--- START ---

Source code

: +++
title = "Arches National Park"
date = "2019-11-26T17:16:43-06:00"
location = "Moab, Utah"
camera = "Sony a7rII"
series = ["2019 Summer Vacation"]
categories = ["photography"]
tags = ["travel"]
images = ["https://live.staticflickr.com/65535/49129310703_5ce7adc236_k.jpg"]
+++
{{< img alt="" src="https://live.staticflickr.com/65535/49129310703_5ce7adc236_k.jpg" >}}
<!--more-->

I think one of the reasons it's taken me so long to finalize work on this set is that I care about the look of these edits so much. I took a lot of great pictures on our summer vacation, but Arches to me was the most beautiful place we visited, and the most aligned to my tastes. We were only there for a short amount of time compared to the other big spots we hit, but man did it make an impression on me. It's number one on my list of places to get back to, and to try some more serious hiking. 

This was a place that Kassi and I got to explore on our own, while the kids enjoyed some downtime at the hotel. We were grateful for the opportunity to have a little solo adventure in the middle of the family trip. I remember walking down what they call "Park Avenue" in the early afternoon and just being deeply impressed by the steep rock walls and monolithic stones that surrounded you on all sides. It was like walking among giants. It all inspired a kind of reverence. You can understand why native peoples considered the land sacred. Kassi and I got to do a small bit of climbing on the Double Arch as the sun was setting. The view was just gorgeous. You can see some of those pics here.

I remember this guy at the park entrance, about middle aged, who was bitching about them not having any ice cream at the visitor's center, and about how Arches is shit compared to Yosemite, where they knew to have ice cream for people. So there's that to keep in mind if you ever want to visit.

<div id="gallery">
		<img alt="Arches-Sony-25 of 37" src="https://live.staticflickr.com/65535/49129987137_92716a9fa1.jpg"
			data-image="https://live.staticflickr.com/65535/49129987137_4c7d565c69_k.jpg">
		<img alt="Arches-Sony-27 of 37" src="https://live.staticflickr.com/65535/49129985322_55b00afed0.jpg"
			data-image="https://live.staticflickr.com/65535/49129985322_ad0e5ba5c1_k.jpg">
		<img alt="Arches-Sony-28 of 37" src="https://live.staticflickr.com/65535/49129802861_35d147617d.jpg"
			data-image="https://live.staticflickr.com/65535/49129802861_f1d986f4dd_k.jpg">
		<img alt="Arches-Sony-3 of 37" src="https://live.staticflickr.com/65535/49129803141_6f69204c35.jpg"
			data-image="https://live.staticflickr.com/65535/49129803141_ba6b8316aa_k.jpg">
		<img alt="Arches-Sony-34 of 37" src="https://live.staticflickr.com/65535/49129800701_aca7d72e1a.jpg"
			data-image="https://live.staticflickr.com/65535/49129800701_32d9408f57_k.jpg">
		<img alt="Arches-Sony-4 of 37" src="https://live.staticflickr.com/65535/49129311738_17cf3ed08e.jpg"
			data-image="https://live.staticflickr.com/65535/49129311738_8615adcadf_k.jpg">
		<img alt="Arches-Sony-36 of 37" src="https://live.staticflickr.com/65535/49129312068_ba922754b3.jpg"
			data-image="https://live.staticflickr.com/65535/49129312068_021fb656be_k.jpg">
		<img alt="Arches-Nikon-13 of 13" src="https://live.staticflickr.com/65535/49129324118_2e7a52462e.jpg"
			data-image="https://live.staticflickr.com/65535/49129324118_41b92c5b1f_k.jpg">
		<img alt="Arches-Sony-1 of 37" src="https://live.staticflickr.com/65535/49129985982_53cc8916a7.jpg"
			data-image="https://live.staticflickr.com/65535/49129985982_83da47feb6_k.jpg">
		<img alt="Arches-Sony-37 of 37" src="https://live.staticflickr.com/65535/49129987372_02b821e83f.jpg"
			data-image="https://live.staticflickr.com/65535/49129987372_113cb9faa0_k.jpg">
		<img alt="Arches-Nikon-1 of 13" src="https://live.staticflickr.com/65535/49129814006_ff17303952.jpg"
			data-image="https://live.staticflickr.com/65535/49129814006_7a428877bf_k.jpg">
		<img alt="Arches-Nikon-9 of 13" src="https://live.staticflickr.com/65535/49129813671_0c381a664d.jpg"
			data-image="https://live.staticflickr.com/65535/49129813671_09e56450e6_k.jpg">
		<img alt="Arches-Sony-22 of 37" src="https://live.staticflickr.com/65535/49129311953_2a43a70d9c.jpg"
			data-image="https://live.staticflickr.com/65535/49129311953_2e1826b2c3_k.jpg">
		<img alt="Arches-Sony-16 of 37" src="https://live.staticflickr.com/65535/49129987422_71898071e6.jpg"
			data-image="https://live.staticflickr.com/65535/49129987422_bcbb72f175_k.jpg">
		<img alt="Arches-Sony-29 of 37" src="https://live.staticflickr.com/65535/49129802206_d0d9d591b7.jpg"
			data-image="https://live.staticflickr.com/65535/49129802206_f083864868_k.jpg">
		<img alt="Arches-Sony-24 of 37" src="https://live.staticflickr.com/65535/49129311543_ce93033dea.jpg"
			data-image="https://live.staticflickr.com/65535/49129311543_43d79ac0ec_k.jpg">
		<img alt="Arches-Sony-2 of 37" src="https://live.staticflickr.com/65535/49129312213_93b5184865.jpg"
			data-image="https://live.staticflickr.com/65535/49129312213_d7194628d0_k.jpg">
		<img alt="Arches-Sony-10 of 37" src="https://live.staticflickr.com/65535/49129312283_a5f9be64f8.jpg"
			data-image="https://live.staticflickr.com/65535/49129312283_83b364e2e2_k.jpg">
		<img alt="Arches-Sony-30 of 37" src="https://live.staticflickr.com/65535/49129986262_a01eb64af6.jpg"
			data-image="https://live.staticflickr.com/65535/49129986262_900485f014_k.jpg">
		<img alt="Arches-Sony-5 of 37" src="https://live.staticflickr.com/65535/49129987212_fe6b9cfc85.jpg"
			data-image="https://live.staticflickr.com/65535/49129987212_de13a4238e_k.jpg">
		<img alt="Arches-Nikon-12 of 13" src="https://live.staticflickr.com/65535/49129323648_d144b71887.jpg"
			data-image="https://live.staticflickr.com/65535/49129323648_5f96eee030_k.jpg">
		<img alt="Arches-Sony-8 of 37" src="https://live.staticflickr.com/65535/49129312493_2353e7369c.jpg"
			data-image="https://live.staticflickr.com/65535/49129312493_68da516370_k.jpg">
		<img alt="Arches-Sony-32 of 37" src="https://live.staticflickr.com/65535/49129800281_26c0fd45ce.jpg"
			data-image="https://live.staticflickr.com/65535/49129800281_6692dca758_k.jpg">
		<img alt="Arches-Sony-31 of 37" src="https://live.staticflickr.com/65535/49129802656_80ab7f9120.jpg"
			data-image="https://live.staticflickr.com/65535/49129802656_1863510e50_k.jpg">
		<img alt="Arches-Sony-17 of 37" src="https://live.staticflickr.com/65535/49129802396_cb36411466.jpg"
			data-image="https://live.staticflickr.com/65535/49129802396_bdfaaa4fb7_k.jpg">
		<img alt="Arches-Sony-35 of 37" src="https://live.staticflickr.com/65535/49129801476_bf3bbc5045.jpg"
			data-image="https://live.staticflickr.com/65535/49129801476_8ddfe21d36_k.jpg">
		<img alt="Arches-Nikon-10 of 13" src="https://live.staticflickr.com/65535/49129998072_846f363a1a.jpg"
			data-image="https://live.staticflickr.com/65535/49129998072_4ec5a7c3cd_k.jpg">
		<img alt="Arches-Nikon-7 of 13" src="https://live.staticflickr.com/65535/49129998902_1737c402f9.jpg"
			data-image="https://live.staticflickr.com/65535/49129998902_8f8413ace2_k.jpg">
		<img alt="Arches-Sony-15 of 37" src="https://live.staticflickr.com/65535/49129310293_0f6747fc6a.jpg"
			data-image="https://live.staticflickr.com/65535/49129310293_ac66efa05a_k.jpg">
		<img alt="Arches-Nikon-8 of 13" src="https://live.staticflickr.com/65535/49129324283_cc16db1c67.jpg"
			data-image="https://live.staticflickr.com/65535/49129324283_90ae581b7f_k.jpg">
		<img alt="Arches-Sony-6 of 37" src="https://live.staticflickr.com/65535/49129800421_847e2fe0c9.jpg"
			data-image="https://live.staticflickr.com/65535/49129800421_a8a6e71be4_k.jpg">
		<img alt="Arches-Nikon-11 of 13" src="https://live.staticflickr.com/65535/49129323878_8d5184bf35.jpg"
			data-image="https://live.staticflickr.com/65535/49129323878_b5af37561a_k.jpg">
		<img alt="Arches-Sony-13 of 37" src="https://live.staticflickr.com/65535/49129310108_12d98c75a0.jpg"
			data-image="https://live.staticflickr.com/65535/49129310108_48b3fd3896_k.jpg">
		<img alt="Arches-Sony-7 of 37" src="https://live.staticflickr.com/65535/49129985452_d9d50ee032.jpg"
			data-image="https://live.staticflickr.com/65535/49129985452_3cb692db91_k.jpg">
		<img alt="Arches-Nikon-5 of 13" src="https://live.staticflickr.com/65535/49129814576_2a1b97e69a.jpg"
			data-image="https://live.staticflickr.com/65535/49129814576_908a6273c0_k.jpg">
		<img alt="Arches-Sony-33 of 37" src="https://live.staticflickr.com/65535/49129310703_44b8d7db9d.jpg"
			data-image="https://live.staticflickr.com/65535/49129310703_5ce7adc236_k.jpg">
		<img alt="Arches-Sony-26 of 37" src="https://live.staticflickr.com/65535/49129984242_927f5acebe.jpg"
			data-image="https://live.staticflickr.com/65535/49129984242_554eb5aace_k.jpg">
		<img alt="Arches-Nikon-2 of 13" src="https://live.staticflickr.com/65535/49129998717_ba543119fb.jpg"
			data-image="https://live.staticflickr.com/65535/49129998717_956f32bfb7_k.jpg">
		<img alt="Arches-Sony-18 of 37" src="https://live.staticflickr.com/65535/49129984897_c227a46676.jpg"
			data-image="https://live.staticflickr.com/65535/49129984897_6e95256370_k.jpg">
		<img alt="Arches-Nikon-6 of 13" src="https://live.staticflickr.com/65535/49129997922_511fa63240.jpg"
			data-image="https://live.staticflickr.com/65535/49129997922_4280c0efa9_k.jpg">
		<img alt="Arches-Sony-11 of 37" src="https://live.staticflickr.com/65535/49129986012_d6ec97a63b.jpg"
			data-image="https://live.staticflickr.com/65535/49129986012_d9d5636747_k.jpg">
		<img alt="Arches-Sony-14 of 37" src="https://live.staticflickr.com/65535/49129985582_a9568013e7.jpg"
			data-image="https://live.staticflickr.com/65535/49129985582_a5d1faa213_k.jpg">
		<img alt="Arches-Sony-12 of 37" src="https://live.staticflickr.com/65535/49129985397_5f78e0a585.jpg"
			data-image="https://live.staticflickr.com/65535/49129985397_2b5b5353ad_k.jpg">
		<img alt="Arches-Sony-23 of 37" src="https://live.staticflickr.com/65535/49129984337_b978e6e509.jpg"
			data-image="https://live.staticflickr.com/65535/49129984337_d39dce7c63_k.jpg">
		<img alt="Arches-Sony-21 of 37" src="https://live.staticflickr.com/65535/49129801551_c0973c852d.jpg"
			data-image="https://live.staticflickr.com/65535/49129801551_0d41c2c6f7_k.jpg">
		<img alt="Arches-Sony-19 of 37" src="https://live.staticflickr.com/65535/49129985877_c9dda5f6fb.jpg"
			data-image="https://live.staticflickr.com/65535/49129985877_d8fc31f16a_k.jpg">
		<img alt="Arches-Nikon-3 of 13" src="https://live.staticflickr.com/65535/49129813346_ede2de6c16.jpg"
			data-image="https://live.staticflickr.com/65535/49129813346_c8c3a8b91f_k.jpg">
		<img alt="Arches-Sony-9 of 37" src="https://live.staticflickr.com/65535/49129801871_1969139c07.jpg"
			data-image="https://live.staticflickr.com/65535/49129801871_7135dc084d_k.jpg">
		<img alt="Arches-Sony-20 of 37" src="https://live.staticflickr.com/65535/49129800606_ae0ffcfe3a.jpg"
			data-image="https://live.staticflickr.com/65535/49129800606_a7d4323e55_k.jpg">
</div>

--- END ---

I need every line of the data that has the word "more"; please list them.

**Result for this task**
<!--more-->
I think one of the reasons it's taken me so long to finalize work on this set is that I care about the look of these edits so much. I took a lot of great pictures on our summer vacation, but Arches to me was the most beautiful place we visited, and the most aligned to my tastes. We were only there for a short amount of time compared to the other big spots we hit, but man did it make an impression on me. It's number one on my list of places to get back to, and to try some more serious hiking. 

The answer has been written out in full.